The U.S. Preventive Services Task Force (USPSTF) recently reviewed new evidence finding that patients fared best when physicians recognized the symptoms of depression and made sure that they received appropriate treatment.8 Based on this evidence, the USPSTF issued new depression screening recommendations last May, encouraging primary care physicians to routinely screen their adult patients for depression. Physicians should have systems in place to assure accurate diagnosis, effective treatment, and follow-up if patients are to benefit from screening.

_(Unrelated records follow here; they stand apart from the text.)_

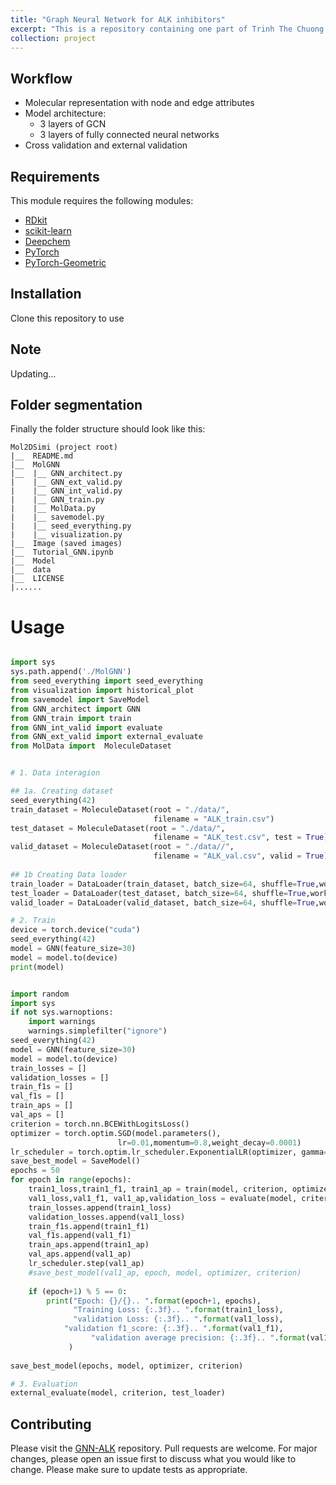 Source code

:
 ```yaml
---
title: "Graph Neural Network for ALK inhibitors"
excerpt: "This is a repository containing one part of Trinh The Chuong thesis <br/><img src='/images/GNN-ALK/GNN.png'>"
collection: project
---
```



## Workflow
- Molecular representation with node and edge attributes
- Model architecture:
	- 3 layers of GCN
	- 3 layers of fully connected neural networks
- Cross validation and external validation


## Requirements

This module requires the following modules:

- [RDkit](https://www.rdkit.org/)
- [scikit-learn](https://scikit-learn.org/stable/)
- [Deepchem](https://deepchem.io/)
- [PyTorch](https://pytorch.org/)
- [PyTorch-Geometric](https://pytorch-geometric.readthedocs.io/en/latest/)

## Installation
Clone this repository to use

## Note
Updating...

## Folder segmentation

Finally the folder structure should look like this:

    Mol2DSimi (project root)
    |__  README.md
    |__  MolGNN
    |__  |__ GNN_architect.py
    |    |__ GNN_ext_valid.py
    |    |__ GNN_int_valid.py
    |    |__ GNN_train.py
    |    |__ MolData.py
    |    |__ savemodel.py
    |    |__ seed_everything.py
    |    |__ visualization.py
    |__  Image (saved images)
    |__  Tutorial_GNN.ipynb 
    |__  Model
    |__  data
    |__  LICENSE
    |......

# Usage

```python

import sys
sys.path.append('./MolGNN')
from seed_everything import seed_everything
from visualization import historical_plot
from savemodel import SaveModel
from GNN_architect import GNN
from GNN_train import train
from GNN_int_valid import evaluate
from GNN_ext_valid import external_evaluate
from MolData import  MoleculeDataset


# 1. Data interagion

## 1a. Creating dataset
seed_everything(42)
train_dataset = MoleculeDataset(root = "./data/",
                                filename = "ALK_train.csv")
test_dataset = MoleculeDataset(root = "./data/",
                                filename = "ALK_test.csv", test = True)
valid_dataset = MoleculeDataset(root = "./data//",
                                filename = "ALK_val.csv", valid = True)
                                
## 1b Creating Data loader
train_loader = DataLoader(train_dataset, batch_size=64, shuffle=True,worker_init_fn=np.random.seed(42))
test_loader = DataLoader(test_dataset, batch_size=64, shuffle=True,worker_init_fn=np.random.seed(42))
valid_loader = DataLoader(valid_dataset, batch_size=64, shuffle=True,worker_init_fn=np.random.seed(42))

# 2. Train
device = torch.device("cuda")
seed_everything(42)
model = GNN(feature_size=30) 
model = model.to(device)
print(model)


import random
import sys
if not sys.warnoptions:
    import warnings
    warnings.simplefilter("ignore")
seed_everything(42)
model = GNN(feature_size=30) 
model = model.to(device)
train_losses = []
validation_losses = []
train_f1s = []
val_f1s = []
train_aps = []
val_aps = []
criterion = torch.nn.BCEWithLogitsLoss()
optimizer = torch.optim.SGD(model.parameters(), 
                        lr=0.01,momentum=0.8,weight_decay=0.0001)
lr_scheduler = torch.optim.lr_scheduler.ExponentialLR(optimizer, gamma=0.1)
save_best_model = SaveModel()
epochs = 50
for epoch in range(epochs):
    train1_loss,train1_f1, train1_ap = train(model, criterion, optimizer, train_loader)
    val1_loss,val1_f1, val1_ap,validation_loss = evaluate(model, criterion,valid_loader)
    train_losses.append(train1_loss)
    validation_losses.append(val1_loss)
    train_f1s.append(train1_f1)
    val_f1s.append(val1_f1)
    train_aps.append(train1_ap)
    val_aps.append(val1_ap)
    lr_scheduler.step(val1_ap) 
    #save_best_model(val1_ap, epoch, model, optimizer, criterion)
    
    if (epoch+1) % 5 == 0:
        print("Epoch: {}/{}.. ".format(epoch+1, epochs),
              "Training Loss: {:.3f}.. ".format(train1_loss),
              "validation Loss: {:.3f}.. ".format(val1_loss),
            "validation f1_score: {:.3f}.. ".format(val1_f1),
                  "validation average precision: {:.3f}.. ".format(val1_ap),
             )
    
save_best_model(epochs, model, optimizer, criterion)        

# 3. Evaluation
external_evaluate(model, criterion, test_loader)


```

## Contributing

Please visit the [GNN-ALK](https://github.com/TieuLongPhan/GNN_ALK) repository.
Pull requests are welcome. For major changes, please open an issue first to discuss what you would like to change. Please make sure to update tests as appropriate.

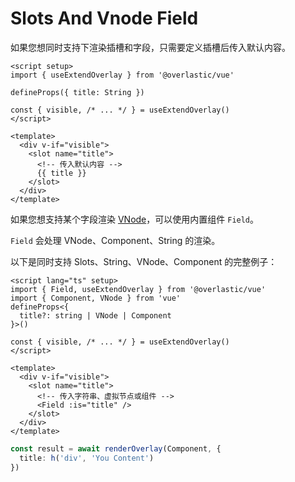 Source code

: # Slots And Vnode Field

如果您想同时支持下渲染插槽和字段，只需要定义插槽后传入默认内容。

```vue
<script setup>
import { useExtendOverlay } from '@overlastic/vue'

defineProps({ title: String })

const { visible, /* ... */ } = useExtendOverlay()
</script>

<template>
  <div v-if="visible">
    <slot name="title">
      <!-- 传入默认内容 -->
      {{ title }}
    </slot>
  </div>
</template>
```

如果您想支持某个字段渲染 [VNode](https://cn.vuejs.org/guide/extras/rendering-mechanism.html#virtual-dom)，可以使用内置组件 `Field`。

`Field` 会处理 VNode、Component、String 的渲染。

以下是同时支持 Slots、String、VNode、Component 的完整例子：

```vue
<script lang="ts" setup>
import { Field, useExtendOverlay } from '@overlastic/vue'
import { Component, VNode } from 'vue'
defineProps<{
  title?: string | VNode | Component
}>()

const { visible, /* ... */ } = useExtendOverlay()
</script>

<template>
  <div v-if="visible">
    <slot name="title">
      <!-- 传入字符串、虚拟节点或组件 -->
      <Field :is="title" />
    </slot>
  </div>
</template>
```

```ts
const result = await renderOverlay(Component, {
  title: h('div', 'You Content')
})
```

There was insufficient evidence for the USPSTF to recommend for or against routine screening of children and adolescents, although physicians should remain alert for signs of depression in younger patients.

Numerous screening measures have been specifically designed to detect depression. Physicians can choose the screening measures that are appropriate for their patients and practice setting, and for monitoring change in patients who are receiving treatment for depression.9

Self-reporting measures can be quickly completed and scored, although other time-intensive, interviewer-administered measures may be necessary when patients are cognitively impaired.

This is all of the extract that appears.